**Assignment:** Check every line below for the word "file" and copy each one that has it.
++++++++++
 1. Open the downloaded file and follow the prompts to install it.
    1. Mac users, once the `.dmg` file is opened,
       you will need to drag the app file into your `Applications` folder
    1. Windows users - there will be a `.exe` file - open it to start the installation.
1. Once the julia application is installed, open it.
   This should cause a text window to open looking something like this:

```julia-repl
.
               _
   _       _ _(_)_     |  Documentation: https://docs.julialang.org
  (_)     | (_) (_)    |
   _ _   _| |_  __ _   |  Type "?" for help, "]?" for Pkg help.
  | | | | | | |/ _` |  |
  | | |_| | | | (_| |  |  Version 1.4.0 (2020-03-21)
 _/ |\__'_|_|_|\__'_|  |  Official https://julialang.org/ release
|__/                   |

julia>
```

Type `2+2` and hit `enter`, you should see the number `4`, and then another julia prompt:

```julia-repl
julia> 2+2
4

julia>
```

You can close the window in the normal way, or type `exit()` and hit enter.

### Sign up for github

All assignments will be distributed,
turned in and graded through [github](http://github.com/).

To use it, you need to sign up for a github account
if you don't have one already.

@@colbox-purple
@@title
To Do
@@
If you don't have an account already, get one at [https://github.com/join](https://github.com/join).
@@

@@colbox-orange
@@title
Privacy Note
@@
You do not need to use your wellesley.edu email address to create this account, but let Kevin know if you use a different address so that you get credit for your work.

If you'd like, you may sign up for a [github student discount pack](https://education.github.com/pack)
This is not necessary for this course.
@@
++++++++++
**Exercise answer:**
 1. Open the downloaded file and follow the prompts to install it.
    1. Mac users, once the `.dmg` file is opened,
       you will need to drag the app file into your `Applications` folder
    1. Windows users - there will be a `.exe` file - open it to start the installation.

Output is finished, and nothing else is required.